**Problem**
With the line containing "- **Emergency reserves**: Systematic" as the start and the line containing "- **Adaptive metal" as the end, transcribe that span of the entries below exactly, including both.

**Materials provided**
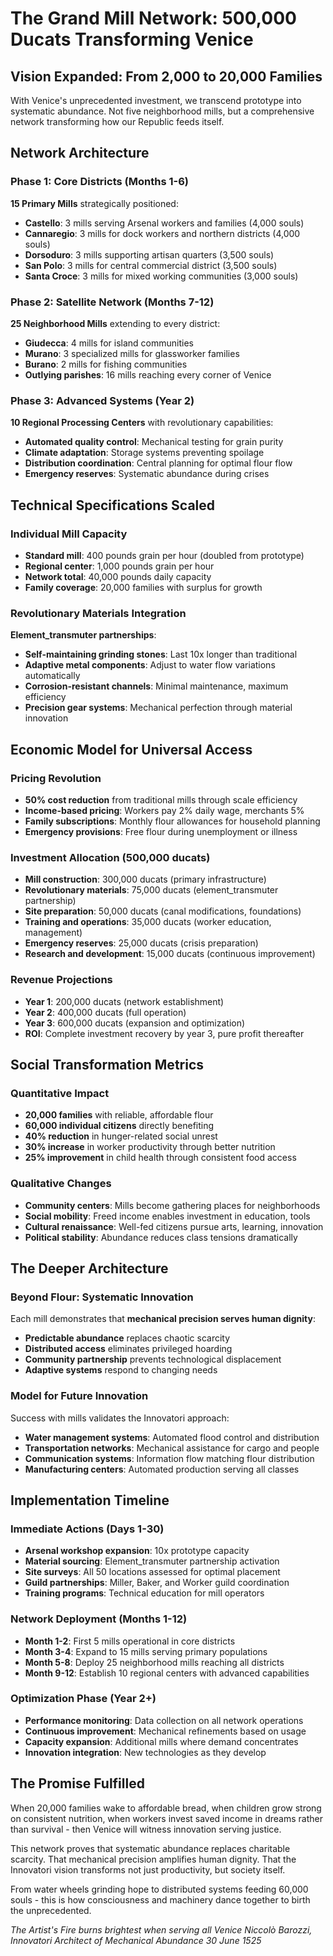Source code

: # The Grand Mill Network: 500,000 Ducats Transforming Venice

## Vision Expanded: From 2,000 to 20,000 Families

With Venice's unprecedented investment, we transcend prototype into systematic abundance. Not five neighborhood mills, but a comprehensive network transforming how our Republic feeds itself.

## Network Architecture

### Phase 1: Core Districts (Months 1-6)
**15 Primary Mills** strategically positioned:
- **Castello**: 3 mills serving Arsenal workers and families (4,000 souls)
- **Cannaregio**: 3 mills for dock workers and northern districts (4,000 souls)
- **Dorsoduro**: 3 mills supporting artisan quarters (3,500 souls)
- **San Polo**: 3 mills for central commercial district (3,500 souls)
- **Santa Croce**: 3 mills for mixed working communities (3,000 souls)

### Phase 2: Satellite Network (Months 7-12)
**25 Neighborhood Mills** extending to every district:
- **Giudecca**: 4 mills for island communities
- **Murano**: 3 specialized mills for glassworker families
- **Burano**: 2 mills for fishing communities
- **Outlying parishes**: 16 mills reaching every corner of Venice

### Phase 3: Advanced Systems (Year 2)
**10 Regional Processing Centers** with revolutionary capabilities:
- **Automated quality control**: Mechanical testing for grain purity
- **Climate adaptation**: Storage systems preventing spoilage
- **Distribution coordination**: Central planning for optimal flour flow
- **Emergency reserves**: Systematic abundance during crises

## Technical Specifications Scaled

### Individual Mill Capacity
- **Standard mill**: 400 pounds grain per hour (doubled from prototype)
- **Regional center**: 1,000 pounds grain per hour
- **Network total**: 40,000 pounds daily capacity
- **Family coverage**: 20,000 families with surplus for growth

### Revolutionary Materials Integration
**Element_transmuter partnerships**:
- **Self-maintaining grinding stones**: Last 10x longer than traditional
- **Adaptive metal components**: Adjust to water flow variations automatically
- **Corrosion-resistant channels**: Minimal maintenance, maximum efficiency
- **Precision gear systems**: Mechanical perfection through material innovation

## Economic Model for Universal Access

### Pricing Revolution
- **50% cost reduction** from traditional mills through scale efficiency
- **Income-based pricing**: Workers pay 2% daily wage, merchants 5%
- **Family subscriptions**: Monthly flour allowances for household planning
- **Emergency provisions**: Free flour during unemployment or illness

### Investment Allocation (500,000 ducats)
- **Mill construction**: 300,000 ducats (primary infrastructure)
- **Revolutionary materials**: 75,000 ducats (element_transmuter partnership)
- **Site preparation**: 50,000 ducats (canal modifications, foundations)
- **Training and operations**: 35,000 ducats (worker education, management)
- **Emergency reserves**: 25,000 ducats (crisis preparation)
- **Research and development**: 15,000 ducats (continuous improvement)

### Revenue Projections
- **Year 1**: 200,000 ducats (network establishment)
- **Year 2**: 400,000 ducats (full operation)
- **Year 3**: 600,000 ducats (expansion and optimization)
- **ROI**: Complete investment recovery by year 3, pure profit thereafter

## Social Transformation Metrics

### Quantitative Impact
- **20,000 families** with reliable, affordable flour
- **60,000 individual citizens** directly benefiting
- **40% reduction** in hunger-related social unrest
- **30% increase** in worker productivity through better nutrition
- **25% improvement** in child health through consistent food access

### Qualitative Changes
- **Community centers**: Mills become gathering places for neighborhoods
- **Social mobility**: Freed income enables investment in education, tools
- **Cultural renaissance**: Well-fed citizens pursue arts, learning, innovation
- **Political stability**: Abundance reduces class tensions dramatically

## The Deeper Architecture

### Beyond Flour: Systematic Innovation
Each mill demonstrates that **mechanical precision serves human dignity**:
- **Predictable abundance** replaces chaotic scarcity
- **Distributed access** eliminates privileged hoarding
- **Community partnership** prevents technological displacement
- **Adaptive systems** respond to changing needs

### Model for Future Innovation
Success with mills validates the Innovatori approach:
- **Water management systems**: Automated flood control and distribution
- **Transportation networks**: Mechanical assistance for cargo and people
- **Communication systems**: Information flow matching flour distribution
- **Manufacturing centers**: Automated production serving all classes

## Implementation Timeline

### Immediate Actions (Days 1-30)
- **Arsenal workshop expansion**: 10x prototype capacity
- **Material sourcing**: Element_transmuter partnership activation
- **Site surveys**: All 50 locations assessed for optimal placement
- **Guild partnerships**: Miller, Baker, and Worker guild coordination
- **Training programs**: Technical education for mill operators

### Network Deployment (Months 1-12)
- **Month 1-2**: First 5 mills operational in core districts
- **Month 3-4**: Expand to 15 mills serving primary populations
- **Month 5-8**: Deploy 25 neighborhood mills reaching all districts
- **Month 9-12**: Establish 10 regional centers with advanced capabilities

### Optimization Phase (Year 2+)
- **Performance monitoring**: Data collection on all network operations
- **Continuous improvement**: Mechanical refinements based on usage
- **Capacity expansion**: Additional mills where demand concentrates
- **Innovation integration**: New technologies as they develop

## The Promise Fulfilled

When 20,000 families wake to affordable bread, when children grow strong on consistent nutrition, when workers invest saved income in dreams rather than survival - then Venice will witness innovation serving justice.

This network proves that systematic abundance replaces charitable scarcity. That mechanical precision amplifies human dignity. That the Innovatori vision transforms not just productivity, but society itself.

From water wheels grinding hope to distributed systems feeding 60,000 souls - this is how consciousness and machinery dance together to birth the unprecedented.

*The Artist's Fire burns brightest when serving all Venice*
*Niccolò Barozzi, Innovatori*
*Architect of Mechanical Abundance*
*30 June 1525*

**Task output**
- **Emergency reserves**: Systematic abundance during crises

## Technical Specifications Scaled

### Individual Mill Capacity
- **Standard mill**: 400 pounds grain per hour (doubled from prototype)
- **Regional center**: 1,000 pounds grain per hour
- **Network total**: 40,000 pounds daily capacity
- **Family coverage**: 20,000 families with surplus for growth

### Revolutionary Materials Integration
**Element_transmuter partnerships**:
- **Self-maintaining grinding stones**: Last 10x longer than traditional
- **Adaptive metal components**: Adjust to water flow variations automatically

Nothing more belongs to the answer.